Leyendo un viejo ensayo de George
Steiner, caigo sobre un verso del escritor isabelino Thomas Nashe: «Brightness falls from the air». El verso
–sin duda el más citado de su autor– despierta un eco inmediato en español:
«Siempre la claridad viene del cielo». Un eco que es una inversión, pues el
poema de Nashe («In Time of Pestilence») es un canto fúnebre por las víctimas
de la peste, una elegía a los jóvenes que han muerto antes de tiempo a causa de
la plaga: la claridad, en su poema, no «viene» del cielo, sino que «cae»,
«desaparece» o se «desprende» de él, dejando una sombra donde antes había luz.
Sin embargo, el eco persiste. Siendo
como es un verso célebre –Eliot y Joyce le dedicaron largos comentarios, y hasta dio título en 1985 a una conocida novela de ciencia-ficción de Alice B. Sheldon–,
¿es posible que Claudio Rodríguez lo leyera de muchacho en alguna vieja
antología de poesía inglesa? ¿Que lo leyera y, tal vez, equivocara su sentido, usándolo
como resorte para llegar a su propia formulación?

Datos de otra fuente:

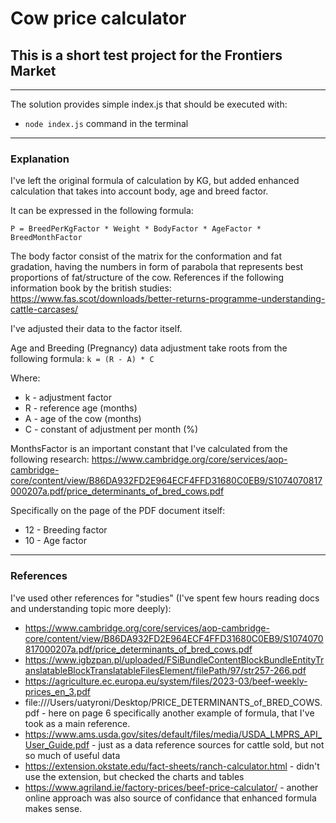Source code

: # Cow price calculator

## This is a short test project for the Frontiers Market
---
The solution provides simple index.js that should be executed with:

* `node index.js` command in the terminal

---
### Explanation
I've left the original formula of calculation by KG, but added enhanced calculation that takes into account body, age and breed factor. 

It can be expressed in the following formula:

`P = BreedPerKgFactor * Weight * BodyFactor * AgeFactor * BreedMonthFactor`

The body factor consist of the matrix for the conformation and fat gradation, having the numbers in form of parabola that represents best proportions of fat/structure of the cow. References if the following information book by the british studies: https://www.fas.scot/downloads/better-returns-programme-understanding-cattle-carcases/

I've adjusted their data to the factor itself.

Age and Breeding (Pregnancy) data adjustment take roots from the following formula: 
`k = (R - A) * C`

Where: 
* k - adjustment factor
* R - reference age (months)
* A - age of the cow (months)
* C - constant of adjustment per month (%)


MonthsFactor is an important constant that I've calculated from the following research: https://www.cambridge.org/core/services/aop-cambridge-core/content/view/B86DA932FD2E964ECF4FFD31680C0EB9/S1074070817000207a.pdf/price_determinants_of_bred_cows.pdf

Specifically on the page of the PDF document itself:
* 12 - Breeding factor
* 10 - Age factor

---

### References

I've used other references for "studies" (I've spent few hours reading docs and understanding topic more deeply):
* https://www.cambridge.org/core/services/aop-cambridge-core/content/view/B86DA932FD2E964ECF4FFD31680C0EB9/S1074070817000207a.pdf/price_determinants_of_bred_cows.pdf
* https://www.igbzpan.pl/uploaded/FSiBundleContentBlockBundleEntityTranslatableBlockTranslatableFilesElement/filePath/97/str257-266.pdf
* https://agriculture.ec.europa.eu/system/files/2023-03/beef-weekly-prices_en_3.pdf
* file:///Users/uatyroni/Desktop/PRICE_DETERMINANTS_of_BRED_COWS.pdf - here on page 6 specifically another example of formula, that I've took as a main reference.
* https://www.ams.usda.gov/sites/default/files/media/USDA_LMPRS_API_User_Guide.pdf - just as a data reference sources for cattle sold, but not so much of useful data
* https://extension.okstate.edu/fact-sheets/ranch-calculator.html - didn't use the extension, but checked the charts and tables
* https://www.agriland.ie/factory-prices/beef-price-calculator/ - another online approach was also source of confidance that enhanced formula makes sense.
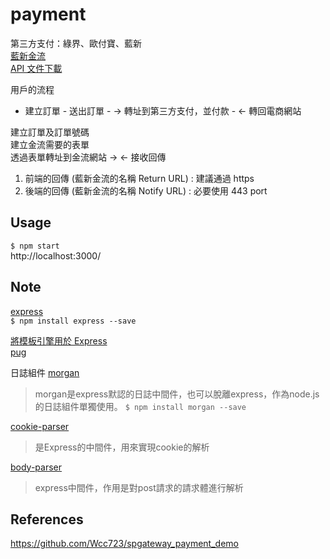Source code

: # payment

第三方支付：綠界、歐付寶、藍新  
[藍新金流](https://www.newebpay.com/)  
[API 文件下載](https://www.newebpay.com/website/Page/content/download_api)

用戶的流程

- 建立訂單 - 送出訂單 - → 轉址到第三方支付，並付款 - ← 轉回電商網站

建立訂單及訂單號碼  
建立金流需要的表單  
透過表單轉址到金流網站 →
← 接收回傳

1. 前端的回傳 (藍新金流的名稱 Return URL) : 建議通過 https
2. 後端的回傳 (藍新金流的名稱 Notify URL) : 必要使用 443 port

## Usage

`$ npm start`  
http://localhost:3000/

## Note

[express](https://expressjs.com/zh-tw/starter/installing.html)  
`$ npm install express --save` 

[將模板引擎用於 Express](https://expressjs.com/zh-cn/guide/using-template-engines.html)  
[pug](https://www.npmjs.com/package/pug)  

日誌組件 [morgan](https://www.npmjs.com/package/morgan)  
> morgan是express默認的日誌中間件，也可以脫離express，作為node.js的日誌組件單獨使用。
`$ npm install morgan --save` 

[cookie-parser](https://www.npmjs.com/package/cookie-parser) 
> 是Express的中間件，用來實現cookie的解析  

[body-parser](https://www.npmjs.com/package/body-parser)
> express中間件，作用是對post請求的請求體進行解析

## References

https://github.com/Wcc723/spgateway_payment_demo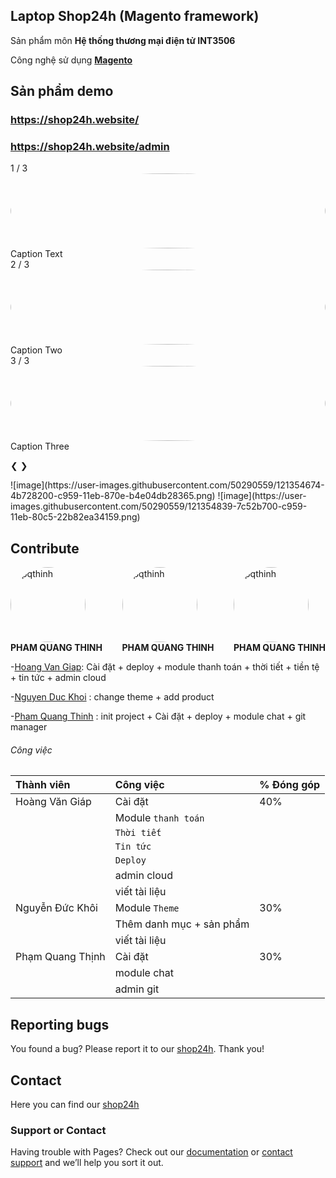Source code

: ## Laptop Shop24h (Magento framework)

Sản phẩm môn **Hệ thống thương mại điện tử INT3506**

Công nghệ sử dụng [**Magento**](https://magento.com/)

## Sản phẩm demo

### https://shop24h.website/
### https://shop24h.website/admin

<link rel="stylesheet" type="text/css" media="all" href="./styles/slide.css" />
<div class="slideshow-container">

<div class="mySlides fade">
  <div class="numbertext">1 / 3</div>
  <img src="img_nature_wide.jpg" style="width:100%">
  <div class="text">Caption Text</div>
</div>

<div class="mySlides fade">
  <div class="numbertext">2 / 3</div>
  <img src="img_snow_wide.jpg" style="width:100%">
  <div class="text">Caption Two</div>
</div>

<div class="mySlides fade">
  <div class="numbertext">3 / 3</div>
  <img src="img_mountains_wide.jpg" style="width:100%">
  <div class="text">Caption Three</div>
</div>

<a class="prev" onclick="plusSlides(-1)">&#10094;</a>
<a class="next" onclick="plusSlides(1)">&#10095;</a>

</div>
 ![image](https://user-images.githubusercontent.com/50290559/121354674-4b728200-c959-11eb-870e-b4e04db28365.png)
 ![image](https://user-images.githubusercontent.com/50290559/121354839-7c52b700-c959-11eb-80c5-22b82ea34159.png)

## Contribute

<style>
.block {
  display: flex;
  width: 100%;
  justify-content: space-between;
  flex-wrap: wrap;
}

.user-info {
  min-width: 120px;
  display: block;
}

img {
  width: 120px;
  height: 120px;
  border-radius: 50%;
}
.use-name {
  font-size: 14px;
  font-weight: bold;
  text-transform: uppercase;
}

</style>
<div class="block">
  <div class="user-info">
    <img src="https://avatars.githubusercontent.com/u/50290559?s=64&v=4" alt="pqthinh" title="pqthinh" />
    <div class="use-name">Pham Quang Thinh</div>
  </div>
  <div class="user-info">
    <img src="https://avatars.githubusercontent.com/u/50290559?s=64&v=4" alt="pqthinh" title="pqthinh" />
    <div class="use-name">Pham Quang Thinh</div>
  </div>
  <div class="user-info">
    <img src="https://avatars.githubusercontent.com/u/50290559?s=64&v=4" alt="pqthinh" title="pqthinh" />
    <div class="use-name">Pham Quang Thinh</div>
  </div>
</div>


-[Hoang Van Giap](https://github.com/giapdz): Cài đặt + deploy + module thanh toán + thời tiết + tiền tệ  + tin tức + admin cloud 

-[Nguyen Duc Khoi](https://www.facebook.com/duckhoi.uet) : change theme + add product

-[Pham Quang Thinh](https://github.com/pqthinh) : init project + Cài đặt + deploy + module chat + git manager



###### Công việc

| Thành viên        | Công việc          | % Đóng góp |
|:-------------|:------------------|:------|
| Hoàng Văn Giáp           | Cài đặt | 40%  |
|  | Module `thanh toán`   |  |
|            |  `Thời tiết`      |   |
|            |  `Tin tức`  |  |
|            |  `Deploy`  |   |
|            |  admin cloud  |   |
|            | viết tài liệu |   |
| Nguyễn Đức Khôi           |  Module `Theme`  | 30%  |
|            |  Thêm danh mục + sản phẩm  |   |
|            | viết tài liệu |   |
|Phạm Quang Thịnh            | Cài đặt | 30%  |
|            |  module chat  |   |
|            |  admin git  |  |


## Reporting bugs

You found a bug? Please report it to our [shop24h](https://www.facebook.com/pqthinh.uet/). Thank you!


## Contact

Here you can find our [shop24h](https://www.facebook.com/pqthinh.uet/)

### Support or Contact

Having trouble with Pages? Check out our [documentation](https://docs.github.com/categories/github-pages-basics/) or [contact support](https://support.github.com/contact) and we’ll help you sort it out.

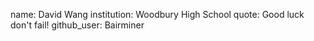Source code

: name: David Wang
institution: Woodbury High School
quote: Good luck don't fail!
github_user: Bairminer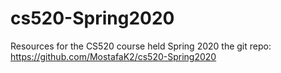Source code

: # cs520-Spring2020

Resources for the CS520 course held Spring 2020
the git repo: https://github.com/MostafaK2/cs520-Spring2020
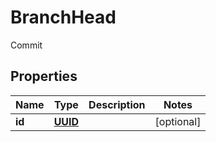 

# BranchHead

Commit
## Properties

Name | Type | Description | Notes
------------ | ------------- | ------------- | -------------
**id** | [**UUID**](UUID.md) |  |  [optional]



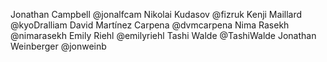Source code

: Jonathan Campbell @jonalfcam
Nikolai Kudasov @fizruk
Kenji Maillard @kyoDralliam
David Martínez Carpena @dvmcarpena
Nima Rasekh @nimarasekh
Emily Riehl @emilyriehl
Tashi Walde @TashiWalde
Jonathan Weinberger @jonweinb
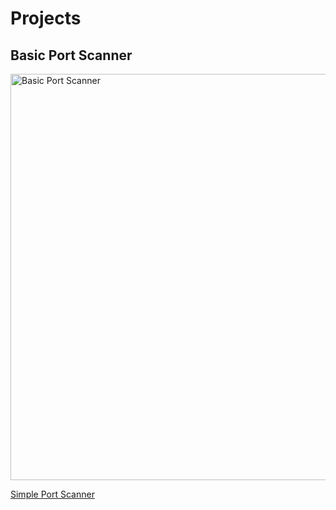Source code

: 
<h1> Projects </h1>
<h2>Basic Port Scanner</h2>
    <div class="project-item">
        <a href="https://github.com/VincentRitchie/Basic-Port-Scanner">
            <img src="https://github.com/VincentRitchie/Basic-Port-Scanner/blob/main/simple_portscanner.py" alt="Basic Port Scanner" width="650">
            <p>Simple Port Scanner</p>
        </a>
    </div>
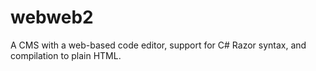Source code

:# webweb2
A CMS with a web-based code editor, support for C# Razor syntax, and compilation to plain HTML.
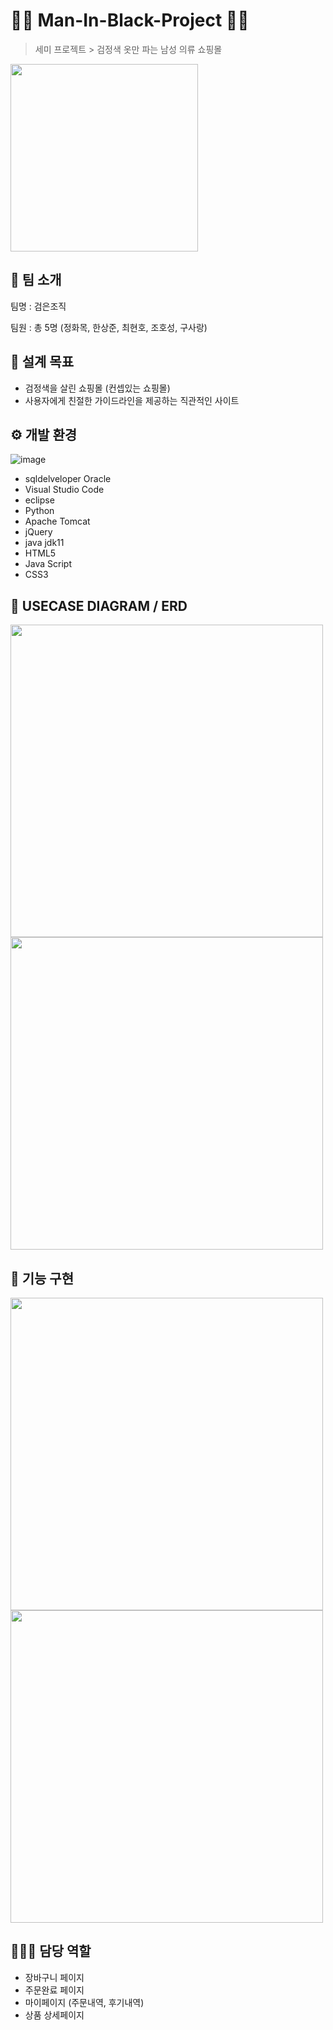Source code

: # 🕴🏻 Man-In-Black-Project 🕴🏻

> 세미 프로젝트 > 검정색 옷만 파는 남성 의류 쇼핑몰
<img src="https://github.com/user-attachments/assets/2d5a1b17-0737-4a01-977f-b06cbfa4fc5e" width="300" />

## 👥 팀 소개
팀명 : 검은조직

팀원 : 총 5명 (정화목, 한상준, 최현호, 조호성, 구사랑)


## 🚩 설계 목표

- 검정색을 살린 쇼핑몰 (컨셉있는 쇼핑몰)
- 사용자에게 친절한 가이드라인을 제공하는 직관적인 사이트

## ⚙️ 개발 환경
![image](https://github.com/user-attachments/assets/c2db414b-0d63-4b57-a984-5400f91b8927)


- sqldelveloper Oracle
- Visual Studio Code
- eclipse
- Python
- Apache Tomcat
- jQuery
- java jdk11
- HTML5
- Java Script
- CSS3

## 📝 USECASE DIAGRAM / ERD

<img src="https://github.com/user-attachments/assets/40028866-54c0-4e02-b5be-45a5c9a10108" width="500" />
<img src="https://github.com/user-attachments/assets/4379a175-8ba0-4138-89d1-c9334b576490" width="500" />


## 📄 기능 구현

<img src="https://github.com/user-attachments/assets/7e019826-5041-4d02-9f77-0ba839e7f2c0" width="500" />
<img src="https://github.com/user-attachments/assets/6cb1d16a-f50f-4995-a047-d05a2234ca60" width="500" />

## 👩🏻‍💻 담당 역할
- 장바구니 페이지
- 주문완료 페이지
- 마이페이지 (주문내역, 후기내역)
- 상품 상세페이지



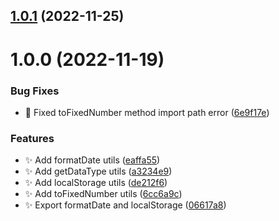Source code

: ## [1.0.1](https://github.com/oxiran/utils/compare/v1.0.0...v1.0.1) (2022-11-25)

# 1.0.0 (2022-11-19)


### Bug Fixes

* :bug: Fixed toFixedNumber method import path error ([6e9f17e](https://github.com/oxiran/utils/commit/6e9f17e7ffa59c2dd1a1f9945edfb32d5a1961d7))


### Features

* :sparkles: Add formatDate utils ([eaffa55](https://github.com/oxiran/utils/commit/eaffa55bf99d8db2cb89932e2676de30d33462a2))
* :sparkles: Add getDataType utils ([a3234e9](https://github.com/oxiran/utils/commit/a3234e94c941c940b09c3b44295c71389bf0b8be))
* :sparkles: Add localStorage utils ([de212f6](https://github.com/oxiran/utils/commit/de212f617cb5498de7d3bf5b4f66d19623718dc0))
* :sparkles: Add toFixedNumber utils ([6cc6a9c](https://github.com/oxiran/utils/commit/6cc6a9c19cd534e4318957740e49cad8ec5b5d7d))
* :sparkles: Export formatDate and localStorage ([06617a8](https://github.com/oxiran/utils/commit/06617a8f6dc27391363ebe53dce02f4cdbe27231))
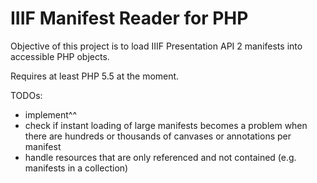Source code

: # IIIF Manifest Reader for PHP

Objective of this project is to load IIIF Presentation API 2 manifests into accessible PHP objects.

Requires at least PHP 5.5 at the moment.

TODOs:

* implement^^
* check if instant loading of large manifests becomes a problem when there are hundreds or thousands of canvases or annotations per manifest
* handle resources that are only referenced and not contained (e.g. manifests in a collection) 
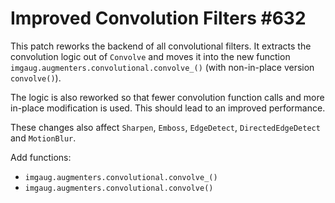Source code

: # Improved Convolution Filters #632

This patch reworks the backend of all convolutional
filters. It extracts the convolution logic out of
`Convolve` and moves it into the new function
`imgaug.augmenters.convolutional.convolve_()` (with
non-in-place version `convolve()`).

The logic is also reworked so that fewer convolution
function calls and more in-place modification is
used. This should lead to an improved performance.

These changes also affect `Sharpen`, `Emboss`,
`EdgeDetect`, `DirectedEdgeDetect` and `MotionBlur`.

Add functions:
* `imgaug.augmenters.convolutional.convolve_()`
* `imgaug.augmenters.convolutional.convolve()`
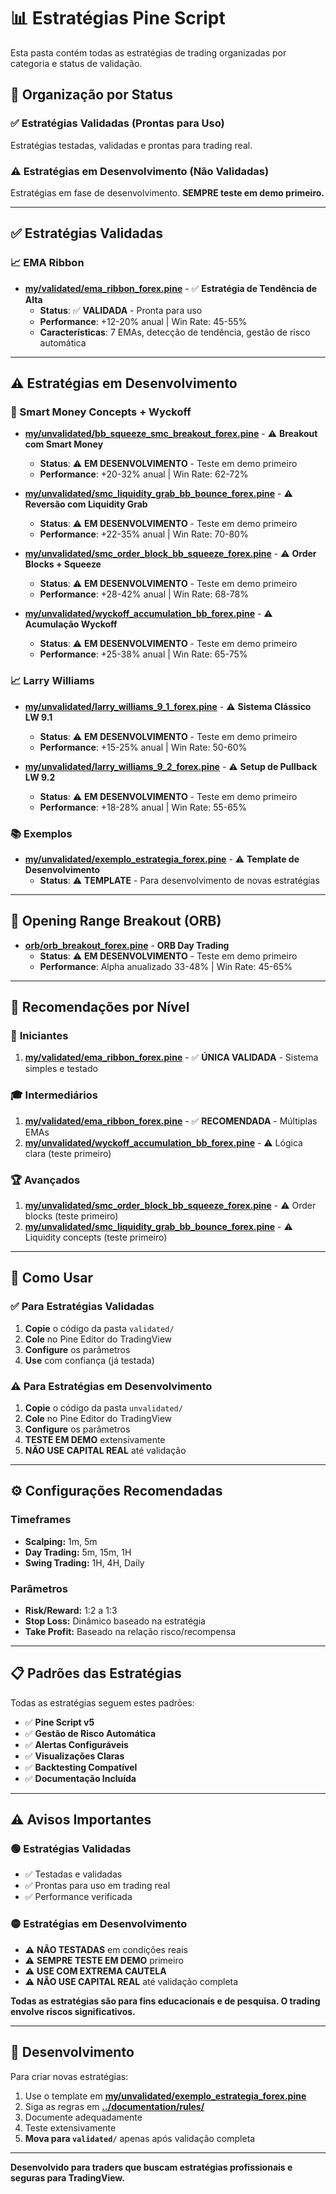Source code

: # 📊 Estratégias Pine Script

Esta pasta contém todas as estratégias de trading organizadas por categoria e status de validação.

## 📁 Organização por Status

### ✅ **Estratégias Validadas** (Prontas para Uso)
Estratégias testadas, validadas e prontas para trading real.

### ⚠️ **Estratégias em Desenvolvimento** (Não Validadas)
Estratégias em fase de desenvolvimento. **SEMPRE teste em demo primeiro.**

---

## ✅ Estratégias Validadas

### 📈 EMA Ribbon
- **[my/validated/ema_ribbon_forex.pine](my/validated/ema_ribbon_forex.pine)** - ✅ **Estratégia de Tendência de Alta**
  - **Status**: ✅ **VALIDADA** - Pronta para uso
  - **Performance**: +12-20% anual | Win Rate: 45-55%
  - **Características**: 7 EMAs, detecção de tendência, gestão de risco automática

---

## ⚠️ Estratégias em Desenvolvimento

### 🧠 Smart Money Concepts + Wyckoff
- **[my/unvalidated/bb_squeeze_smc_breakout_forex.pine](my/unvalidated/bb_squeeze_smc_breakout_forex.pine)** - ⚠️ **Breakout com Smart Money**
  - **Status**: ⚠️ **EM DESENVOLVIMENTO** - Teste em demo primeiro
  - **Performance**: +20-32% anual | Win Rate: 62-72%

- **[my/unvalidated/smc_liquidity_grab_bb_bounce_forex.pine](my/unvalidated/smc_liquidity_grab_bb_bounce_forex.pine)** - ⚠️ **Reversão com Liquidity Grab**
  - **Status**: ⚠️ **EM DESENVOLVIMENTO** - Teste em demo primeiro
  - **Performance**: +22-35% anual | Win Rate: 70-80%

- **[my/unvalidated/smc_order_block_bb_squeeze_forex.pine](my/unvalidated/smc_order_block_bb_squeeze_forex.pine)** - ⚠️ **Order Blocks + Squeeze**
  - **Status**: ⚠️ **EM DESENVOLVIMENTO** - Teste em demo primeiro
  - **Performance**: +28-42% anual | Win Rate: 68-78%

- **[my/unvalidated/wyckoff_accumulation_bb_forex.pine](my/unvalidated/wyckoff_accumulation_bb_forex.pine)** - ⚠️ **Acumulação Wyckoff**
  - **Status**: ⚠️ **EM DESENVOLVIMENTO** - Teste em demo primeiro
  - **Performance**: +25-38% anual | Win Rate: 65-75%

### 📈 Larry Williams
- **[my/unvalidated/larry_williams_9_1_forex.pine](my/unvalidated/larry_williams_9_1_forex.pine)** - ⚠️ **Sistema Clássico LW 9.1**
  - **Status**: ⚠️ **EM DESENVOLVIMENTO** - Teste em demo primeiro
  - **Performance**: +15-25% anual | Win Rate: 50-60%

- **[my/unvalidated/larry_williams_9_2_forex.pine](my/unvalidated/larry_williams_9_2_forex.pine)** - ⚠️ **Setup de Pullback LW 9.2**
  - **Status**: ⚠️ **EM DESENVOLVIMENTO** - Teste em demo primeiro
  - **Performance**: +18-28% anual | Win Rate: 55-65%

### 📚 Exemplos
- **[my/unvalidated/exemplo_estrategia_forex.pine](my/unvalidated/exemplo_estrategia_forex.pine)** - ⚠️ **Template de Desenvolvimento**
  - **Status**: ⚠️ **TEMPLATE** - Para desenvolvimento de novas estratégias

---

## 🚀 Opening Range Breakout (ORB)
- **[orb/orb_breakout_forex.pine](orb/orb_breakout_forex.pine)** - **ORB Day Trading**
  - **Status**: ⚠️ **EM DESENVOLVIMENTO** - Teste em demo primeiro
  - **Performance**: Alpha anualizado 33-48% | Win Rate: 45-65%

---

## 🎯 Recomendações por Nível

### 👶 **Iniciantes**
1. **[my/validated/ema_ribbon_forex.pine](my/validated/ema_ribbon_forex.pine)** - ✅ **ÚNICA VALIDADA** - Sistema simples e testado

### 🎓 **Intermediários**
1. **[my/validated/ema_ribbon_forex.pine](my/validated/ema_ribbon_forex.pine)** - ✅ **RECOMENDADA** - Múltiplas EMAs
2. **[my/unvalidated/wyckoff_accumulation_bb_forex.pine](my/unvalidated/wyckoff_accumulation_bb_forex.pine)** - ⚠️ Lógica clara (teste primeiro)

### 🏆 **Avançados**
1. **[my/unvalidated/smc_order_block_bb_squeeze_forex.pine](my/unvalidated/smc_order_block_bb_squeeze_forex.pine)** - ⚠️ Order blocks (teste primeiro)
2. **[my/unvalidated/smc_liquidity_grab_bb_bounce_forex.pine](my/unvalidated/smc_liquidity_grab_bb_bounce_forex.pine)** - ⚠️ Liquidity concepts (teste primeiro)

---

## 🚀 Como Usar

### ✅ **Para Estratégias Validadas**
1. **Copie** o código da pasta `validated/`
2. **Cole** no Pine Editor do TradingView
3. **Configure** os parâmetros
4. **Use** com confiança (já testada)

### ⚠️ **Para Estratégias em Desenvolvimento**
1. **Copie** o código da pasta `unvalidated/`
2. **Cole** no Pine Editor do TradingView
3. **Configure** os parâmetros
4. **TESTE EM DEMO** extensivamente
5. **NÃO USE CAPITAL REAL** até validação

---

## ⚙️ Configurações Recomendadas

### Timeframes
- **Scalping:** 1m, 5m
- **Day Trading:** 5m, 15m, 1H
- **Swing Trading:** 1H, 4H, Daily

### Parâmetros
- **Risk/Reward:** 1:2 a 1:3
- **Stop Loss:** Dinâmico baseado na estratégia
- **Take Profit:** Baseado na relação risco/recompensa

---

## 📋 Padrões das Estratégias

Todas as estratégias seguem estes padrões:

- ✅ **Pine Script v5**
- ✅ **Gestão de Risco Automática**
- ✅ **Alertas Configuráveis**
- ✅ **Visualizações Claras**
- ✅ **Backtesting Compatível**
- ✅ **Documentação Incluída**

---

## ⚠️ Avisos Importantes

### 🟢 **Estratégias Validadas**
- ✅ Testadas e validadas
- ✅ Prontas para uso em trading real
- ✅ Performance verificada

### 🟡 **Estratégias em Desenvolvimento**
- ⚠️ **NÃO TESTADAS** em condições reais
- ⚠️ **SEMPRE TESTE EM DEMO** primeiro
- ⚠️ **USE COM EXTREMA CAUTELA**
- ⚠️ **NÃO USE CAPITAL REAL** até validação completa

**Todas as estratégias são para fins educacionais e de pesquisa. O trading envolve riscos significativos.**

---

## 🔧 Desenvolvimento

Para criar novas estratégias:

1. Use o template em **[my/unvalidated/exemplo_estrategia_forex.pine](my/unvalidated/exemplo_estrategia_forex.pine)**
2. Siga as regras em **[../documentation/rules/](../documentation/rules/)**
3. Documente adequadamente
4. Teste extensivamente
5. **Mova para `validated/`** apenas após validação completa

---

**Desenvolvido para traders que buscam estratégias profissionais e seguras para TradingView.**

En todo caso, sería un misreading que viene de lejos, un
malentendido irónico, pues casi todos los expertos coinciden en que el verso de
Nashe es fruto de una errata y que su autor se refería más bien al «hair», el «cabello» de esos jóvenes
dorados que se mueren literalmente ante sus ojos. La errata convierte una simple descripción
física en una imagen memorable de la ruina del mundo, de su caída en desgracia.
Una imagen que ha pervivido a lo largo de los siglos y que reaparece, extrañamente
–por azar o a sabiendas–, en el verso inicial de Don de la ebriedad, confirmando así las viejas jerarquías, la certeza de que nada puede ocurrir en este mundo sublunar sin permiso del cielo.